The penultimate section, “Guests’ Quarters and Abbey: The Opening to the World,” featured objects belonging to the late medieval abbess, as well as those found in the guests’ quarters that put a public face on the convent. Among the most eye-catching works was a manuscript found in the final segment of the exhibition (“The Workhouse: Readers, Writers, and Artists”). This manuscript looked as if it had been written in Morse code, all dots and dashes that correspond to the weaving pattern for constructing a gold border, as inscribed by a Poor Clare from Nuremberg (cat. 471). These final two sections presented a rich array of textiles, which, unfortunately, lose much in reproduction, especially the white weft-on-white-warp Lenten cloths.
And that’s not all: in addition to these two museums, a third venue – the treasury at the Cathedral in Essen – housed a continuation of the exhibition. The pièce de résistance there was the Golden Madonna, a tenth-century, burnished gold enthroned Virgin who gazes straight ahead with an unblinking stare (cat. 147).
The function of an exhibition catalogue is always multifold: it gathers together the expertise of a number of scholars (in this case, 118 of them), presents the state of knowledge about the objects displayed, and – in related fashion – brings the bibliography up to date. If these tasks are mastered, as they are in Krone und Schleier, the catalogue also serves as a reference for future scholarship. I should mention here that in addition to providing meaningful descriptions and interpretations of each of the objects in the exhibition and reproducing most of them in color, the catalogue also publishes meaty articles by an array of respected scholars: Jeffrey Hamburger and Robert Suckale, Gisela Muschiol, Klaus Schreiner, Hedwig Röckelein, Werner Rösener, Carola Jäggi and Uwe Lobbedey, Barbara Newman, Caroline Walker Bynum, Gabriela Signori, and Jan Gerchow and Susan Marti.

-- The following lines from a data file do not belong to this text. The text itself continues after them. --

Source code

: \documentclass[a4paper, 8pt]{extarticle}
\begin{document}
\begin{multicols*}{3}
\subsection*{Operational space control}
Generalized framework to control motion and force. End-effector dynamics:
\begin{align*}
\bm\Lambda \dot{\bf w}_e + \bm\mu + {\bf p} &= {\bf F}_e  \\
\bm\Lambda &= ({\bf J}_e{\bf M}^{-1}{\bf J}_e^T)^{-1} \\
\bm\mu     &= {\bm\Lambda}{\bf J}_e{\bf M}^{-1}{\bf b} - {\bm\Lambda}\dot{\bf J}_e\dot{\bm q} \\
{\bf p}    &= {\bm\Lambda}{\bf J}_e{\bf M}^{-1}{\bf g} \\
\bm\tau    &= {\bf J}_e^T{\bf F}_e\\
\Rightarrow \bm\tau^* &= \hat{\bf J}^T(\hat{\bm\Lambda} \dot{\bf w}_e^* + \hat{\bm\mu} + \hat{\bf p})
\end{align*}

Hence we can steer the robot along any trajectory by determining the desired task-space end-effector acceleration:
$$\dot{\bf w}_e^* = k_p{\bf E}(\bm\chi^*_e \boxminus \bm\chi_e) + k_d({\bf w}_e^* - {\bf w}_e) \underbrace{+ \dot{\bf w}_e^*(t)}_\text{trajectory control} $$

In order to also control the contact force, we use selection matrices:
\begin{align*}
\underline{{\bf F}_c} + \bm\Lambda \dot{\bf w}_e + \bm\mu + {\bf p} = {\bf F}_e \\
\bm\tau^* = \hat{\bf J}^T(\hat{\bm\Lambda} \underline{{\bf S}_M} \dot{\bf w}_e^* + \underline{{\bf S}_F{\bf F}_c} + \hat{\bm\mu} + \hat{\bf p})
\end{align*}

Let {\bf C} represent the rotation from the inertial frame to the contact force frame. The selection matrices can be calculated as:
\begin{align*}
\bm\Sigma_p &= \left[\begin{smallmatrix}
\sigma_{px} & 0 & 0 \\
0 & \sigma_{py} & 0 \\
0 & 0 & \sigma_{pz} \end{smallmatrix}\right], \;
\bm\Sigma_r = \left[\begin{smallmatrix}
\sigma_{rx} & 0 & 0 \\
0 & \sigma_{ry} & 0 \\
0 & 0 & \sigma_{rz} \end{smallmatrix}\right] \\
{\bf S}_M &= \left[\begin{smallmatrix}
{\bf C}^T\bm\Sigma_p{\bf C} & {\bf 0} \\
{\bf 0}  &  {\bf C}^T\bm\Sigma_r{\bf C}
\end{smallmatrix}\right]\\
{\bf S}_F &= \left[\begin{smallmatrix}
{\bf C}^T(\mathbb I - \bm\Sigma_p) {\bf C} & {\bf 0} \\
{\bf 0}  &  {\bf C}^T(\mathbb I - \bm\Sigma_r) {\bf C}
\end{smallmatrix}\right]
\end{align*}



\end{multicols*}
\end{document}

The catalogue is packed with topics ripe for future research.
In conjunction with the exhibition was a colloquium, “Women – Monasticism – Art: New Research on the Cultural History of the Middle Ages” which brought together about 120 scholars and students for four days (May 13-16, 2005) at a Catholic retreat center called the “Wolfsburg” in Mülheim/Ruhr. The conference, organized by Carola Jäggi, Hedwig Röckelein, and Jan Gerchow, offered plenary lectures, smaller discussion panels (a north American concept reinvented), carefully timed coffee breaks, and excursions to the exhibitions.
Though contracted as an official reviewer, I admit to taking multiple trips to this exhibition out of pure pleasure. The organizers are to be congratulated for making clear and accessible a body of imagery that has been largely obscure and remote.